* Required work *
Using the entries that follow, state how many lines contain the word "delete". The response is that number and nothing more.

* Plain-text document sources *
□ □ □
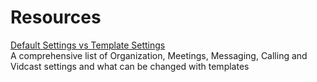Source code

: # Resources

[Default Settings vs Template Settings](<template_assets/Default vs Template Settings.pdf>)<br>
A comprehensive list of Organization, Meetings, Messaging, Calling and Vidcast settings and what can be changed with templates

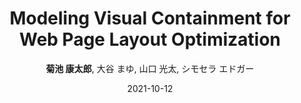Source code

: ---
title: Modeling Visual Containment for Web Page Layout Optimization
author: <b>菊池 康太郎</b>, 大谷 まゆ, 山口 光太, シモセラ エドガー
name: Pacific Graphics 2021
extURL: https://ktrk115.github.io/web_layout/
thumbnail: web_layout.jpg
date: 2021-10-12
---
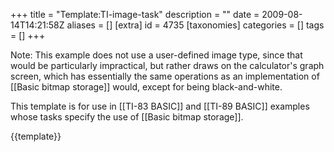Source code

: +++
title = "Template:TI-image-task"
description = ""
date = 2009-08-14T14:21:58Z
aliases = []
[extra]
id = 4735
[taxonomies]
categories = []
tags = []
+++

<div class="messagebox">Note: This example does not use a user-defined image type, since that would be particularly impractical, but rather draws on the calculator's graph screen, which has essentially the same operations as an implementation of [[Basic bitmap storage]] would, except for being black-and-white.</div><noinclude>

This template is for use in [[TI-83 BASIC]] and [[TI-89 BASIC]] examples whose tasks specify the use of [[Basic bitmap storage]].

{{template}}</noinclude>
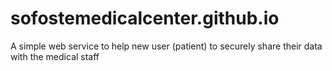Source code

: # sofostemedicalcenter.github.io
A simple web service to help new user (patient) to securely share their data with the medical staff
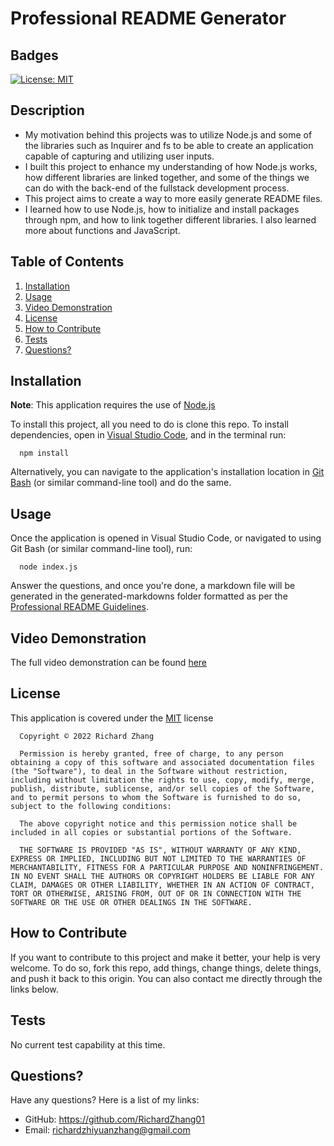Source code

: # Professional README Generator

## Badges

[![License: MIT](https://img.shields.io/badge/License-MIT-yellow.svg)](https://opensource.org/licenses/MIT)

## Description

- My motivation behind this projects was to utilize Node.js and some of the libraries such as Inquirer and fs to be able to create an application capable of capturing and utilizing user inputs.
- I built this project to enhance my understanding of how Node.js works, how different libraries are linked together, and some of the things we can do with the back-end of the fullstack development process.
- This project aims to create a way to more easily generate README files.
- I learned how to use Node.js, how to initialize and install packages through npm, and how to link together different libraries. I also learned more about functions and JavaScript.

## Table of Contents

1. [Installation](#installation)
2. [Usage](#usage)
3. [Video Demonstration](#video)
4. [License](#license)
5. [How to Contribute](#how-to-contribute)
6. [Tests](#tests)
7. [Questions?](#questions)

## <a id="installation"></a>Installation

**Note**: This application requires the use of [Node.js](https://nodejs.org/en/)

To install this project, all you need to do is clone this repo. To install dependencies, open in [Visual Studio Code](https://code.visualstudio.com/), and in the terminal run: 

      npm install 

Alternatively, you can navigate to the application's installation location in [Git Bash](https://git-scm.com/downloads) (or similar command-line tool) and do the same.

## <a id="usage"></a>Usage

Once the application is opened in Visual Studio Code, or navigated to using Git Bash (or similar command-line tool), run: 

      node index.js 

Answer the questions, and once you're done, a markdown file will be generated in the generated-markdowns folder formatted as per the [Professional README Guidelines](https://coding-boot-camp.github.io/full-stack/github/professional-readme-guide).

## <a id="video"></a>Video Demonstration

The full video demonstration can be found [here](https://drive.google.com/file/d/1rkNT_9gIpvZyJByfjNF2xFbGEpJQliMV/view)

## <a id="license"></a>License

This application is covered under the [MIT](https://opensource.org/licenses/MIT) license

      Copyright © 2022 Richard Zhang

      Permission is hereby granted, free of charge, to any person obtaining a copy of this software and associated documentation files (the "Software"), to deal in the Software without restriction, including without limitation the rights to use, copy, modify, merge, publish, distribute, sublicense, and/or sell copies of the Software, and to permit persons to whom the Software is furnished to do so, subject to the following conditions:
      
      The above copyright notice and this permission notice shall be included in all copies or substantial portions of the Software.
      
      THE SOFTWARE IS PROVIDED "AS IS", WITHOUT WARRANTY OF ANY KIND, EXPRESS OR IMPLIED, INCLUDING BUT NOT LIMITED TO THE WARRANTIES OF MERCHANTABILITY, FITNESS FOR A PARTICULAR PURPOSE AND NONINFRINGEMENT. IN NO EVENT SHALL THE AUTHORS OR COPYRIGHT HOLDERS BE LIABLE FOR ANY CLAIM, DAMAGES OR OTHER LIABILITY, WHETHER IN AN ACTION OF CONTRACT, TORT OR OTHERWISE, ARISING FROM, OUT OF OR IN CONNECTION WITH THE SOFTWARE OR THE USE OR OTHER DEALINGS IN THE SOFTWARE.

## <a id="how-to-contribute"></a>How to Contribute

If you want to contribute to this project and make it better, your help is very welcome. To do so, fork this repo, add things, change things, delete things, and push it back to this origin. You can also contact me directly through the links below.

## <a id="tests"></a>Tests

No current test capability at this time.

## <a id="questions"></a>Questions?

Have any questions? Here is a list of my links:
- GitHub: https://github.com/RichardZhang01
- Email: richardzhiyuanzhang@gmail.com

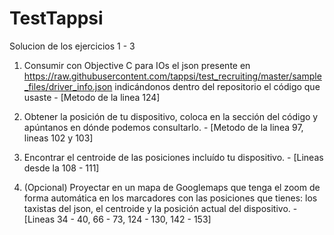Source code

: # TestTappsi
Solucion de los ejercicios 1 - 3

1. Consumir con Objective C para IOs el json presente en https://raw.githubusercontent.com/tappsi/test_recruiting/master/sample_files/driver_info.json indicándonos dentro del repositorio el código que usaste - [Metodo de la linea 124]

2. Obtener la posición de tu dispositivo, coloca en la sección del código y apúntanos en dónde podemos consultarlo. - [Metodo de la linea 97, lineas 102 y 103]

3. Encontrar el centroide de las posiciones incluído tu dispositivo. - [Lineas desde la 108 - 111]

4. (Opcional) Proyectar en un mapa de Googlemaps que tenga el zoom de forma automática en los marcadores con las posiciones que tienes: los taxistas del json, el centroide y la posición actual del dispositivo. - [Lineas 34 - 40, 66 - 73, 124 - 130, 142 - 153]
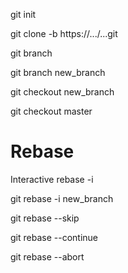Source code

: git init

git clone -b <branch> https://.../...git


git branch

git branch new_branch

git checkout new_branch

git checkout master

# Rebase
Interactive rebase -i

git rebase -i new_branch

git rebase --skip

git rebase --continue

git rebase --abort
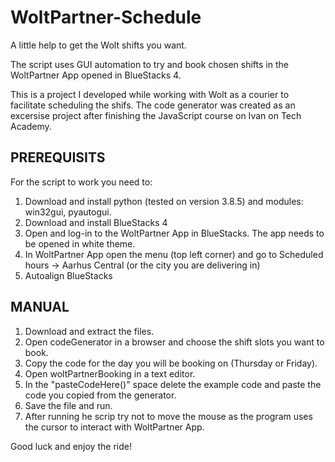 # WoltPartner-Schedule
A little help to get the Wolt shifts you want.

The script uses GUI automation to try and book chosen shifts in the WoltPartner App opened in BlueStacks 4.

This is a project I developed while working with Wolt as a courier to facilitate scheduling the shifs.
The code generator was created as an excersise project after finishing the JavaScript course on Ivan on Tech Academy.

<h2>PREREQUISITS</h2>

For the script to work you need to:
  1. Download and install python (tested on version 3.8.5) and modules: win32gui, pyautogui.
  2. Download and install BlueStacks 4
  3. Open and log-in to the WoltPartner App in BlueStacks. The app needs to be opened in white theme.
  4. In WoltPartner App open the menu (top left corner) and go to Scheduled hours -> Aarhus Central (or the city you are delivering in)
  5. Autoalign BlueStacks
  
  
<h2>MANUAL</h2>

  1. Download and extract the files.
  2. Open codeGenerator in a browser and choose the shift slots you want to book.
  3. Copy the code for the day you will be booking on (Thursday or Friday).
  4. Open woltPartnerBooking in a text editor.
  5. In the "pasteCodeHere()" space delete the example code and paste the code you copied from the generator.
  6. Save the file and run.
  7. After running he scrip try not to move the mouse as the program uses the cursor to interact with WoltPartner App.
  
  
  Good luck and enjoy the ride!
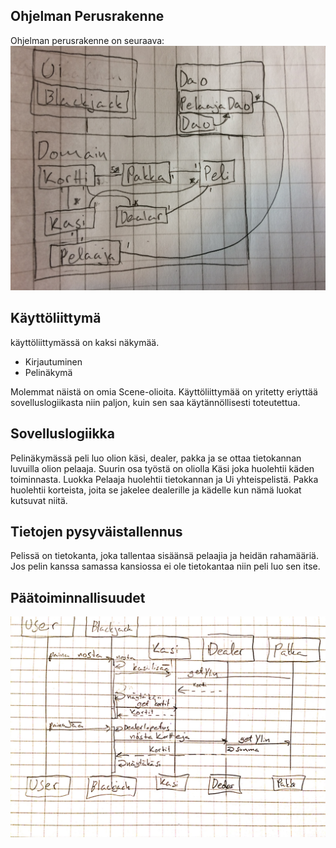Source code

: ## Ohjelman Perusrakenne

Ohjelman perusrakenne on seuraava:
![luokkakaavio](IMG_5683.jpg)

## Käyttöliittymä

käyttöliittymässä on kaksi näkymää.

* Kirjautuminen
* Pelinäkymä

Molemmat näistä on omia Scene-olioita.
Käyttöliittymää on yritetty eriyttää sovelluslogiikasta niin paljon, kuin sen saa käytännöllisesti toteutettua.

## Sovelluslogiikka

Pelinäkymässä peli luo olion käsi, dealer, pakka ja se ottaa tietokannan luvuilla olion pelaaja. Suurin osa työstä on oliolla Käsi joka huolehtii käden toiminnasta. Luokka Pelaaja huolehtii tietokannan ja Ui yhteispelistä. Pakka huolehtii korteista, joita se jakelee dealerille ja kädelle kun nämä luokat kutsuvat niitä.

## Tietojen pysyväistallennus

Pelissä on tietokanta, joka tallentaa sisäänsä pelaajia ja heidän rahamääriä. Jos pelin kanssa samassa kansiossa ei ole tietokantaa niin peli luo sen itse.

## Päätoiminnallisuudet

![luokkakaavio](otm_1.jpg)
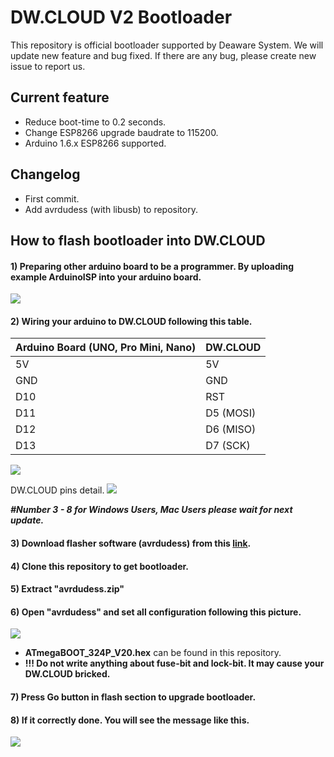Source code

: # DW.CLOUD V2 Bootloader
This repository is official bootloader supported by Deaware System. We will update new feature and bug fixed. If there are any bug, please create new issue to report us.

## Current feature
- Reduce boot-time to 0.2 seconds.
- Change ESP8266 upgrade baudrate to 115200.
- Arduino 1.6.x ESP8266 supported.

## Changelog
- First commit.
- Add avrdudess (with libusb) to repository.

## How to flash bootloader into DW.CLOUD
#### 1) Preparing other arduino board to be a programmer. By uploading example ArduinoISP into your arduino board.
 ![](http://128.199.203.210/dwcloud_support/images/open_example_arduinoisp.png)

#### 2) Wiring your arduino to DW.CLOUD following this table.


| Arduino Board (UNO, Pro Mini, Nano) | DW.CLOUD |
| ------------- | ----------- |
| 5V | 5V |
| GND | GND |
| D10 | RST |
| D11 | D5 (MOSI) |
| D12 | D6 (MISO) |
| D13 | D7 (SCK) |


![](http://128.199.203.210/dwcloud_support/images/wiring_uno.png)

DW.CLOUD pins detail.
![](http://128.199.203.210/dwcloud_support/images/dw_cloud2_pinout.png)

***#Number 3 - 8 for Windows Users, Mac Users please wait for next update.***

#### 3) Download flasher software (avrdudess) from this [link](http://github.com/deaware/dwcloud_bootloader_support/raw/master/tools/avrdudess.zip).

#### 4) Clone this repository to get bootloader.
#### 5) Extract **"avrdudess.zip"**
#### 6) Open **"avrdudess"** and set all configuration following this picture.
![](http://128.199.203.210/dwcloud_support/images/avrdudess_upgrade_dwcloud.png)
- **ATmegaBOOT_324P_V20.hex** can be found in this repository.
- **!!! Do not write anything about fuse-bit and lock-bit. It may cause your DW.CLOUD bricked.**

#### 7) Press Go button in **flash section** to upgrade bootloader.
#### 8) If it correctly done. You will see the message like this.
![](http://128.199.203.210/dwcloud_support/images/avrdudess_finish_output.png)
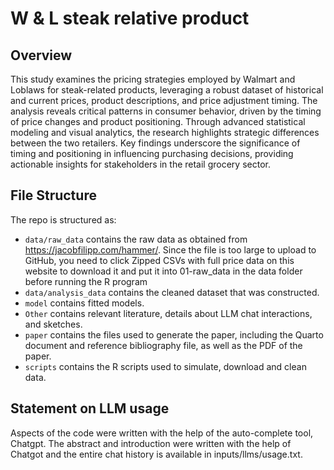 # W & L steak relative product

## Overview

This study examines the pricing strategies employed by Walmart and Loblaws for steak-related products, leveraging a robust dataset of historical and current prices, product descriptions, and price adjustment timing. The analysis reveals critical patterns in consumer behavior, driven by the timing of price changes and product positioning. Through advanced statistical modeling and visual analytics, the research highlights strategic differences between the two retailers. Key findings underscore the significance of timing and positioning in influencing purchasing decisions, providing actionable insights for stakeholders in the retail grocery sector.

## File Structure

The repo is structured as:

-   `data/raw_data` contains the raw data as obtained from https://jacobfilipp.com/hammer/. Since the file is too large to upload to GitHub, you need to click Zipped CSVs with full price data on this website to download it and put it into 01-raw_data in the data folder before running the R program
-   `data/analysis_data` contains the cleaned dataset that was constructed.
-   `model` contains fitted models. 
-   `Other` contains relevant literature, details about LLM chat interactions, and sketches.
-   `paper` contains the files used to generate the paper, including the Quarto document and reference bibliography file, as well as the PDF of the paper. 
-   `scripts` contains the R scripts used to simulate, download and clean data.


## Statement on LLM usage

Aspects of the code were written with the help of the auto-complete tool, Chatgpt. The abstract and introduction were written with the help of Chatgot and the entire chat history is available in inputs/llms/usage.txt.
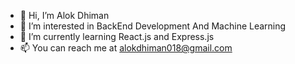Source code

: - 👋 Hi, I’m Alok Dhiman
- 👀 I’m interested in BackEnd Development And Machine Learning
- 🌱 I’m currently learning React.js and Express.js
- 📫 You can reach me at alokdhiman018@gmail.com

<!---
Alok301995/Alok301995 is a ✨ special ✨ repository because its `README.md` (this file) appears on your GitHub profile.
You can click the Preview link to take a look at your changes.
--->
□ □ □
* Result below *
2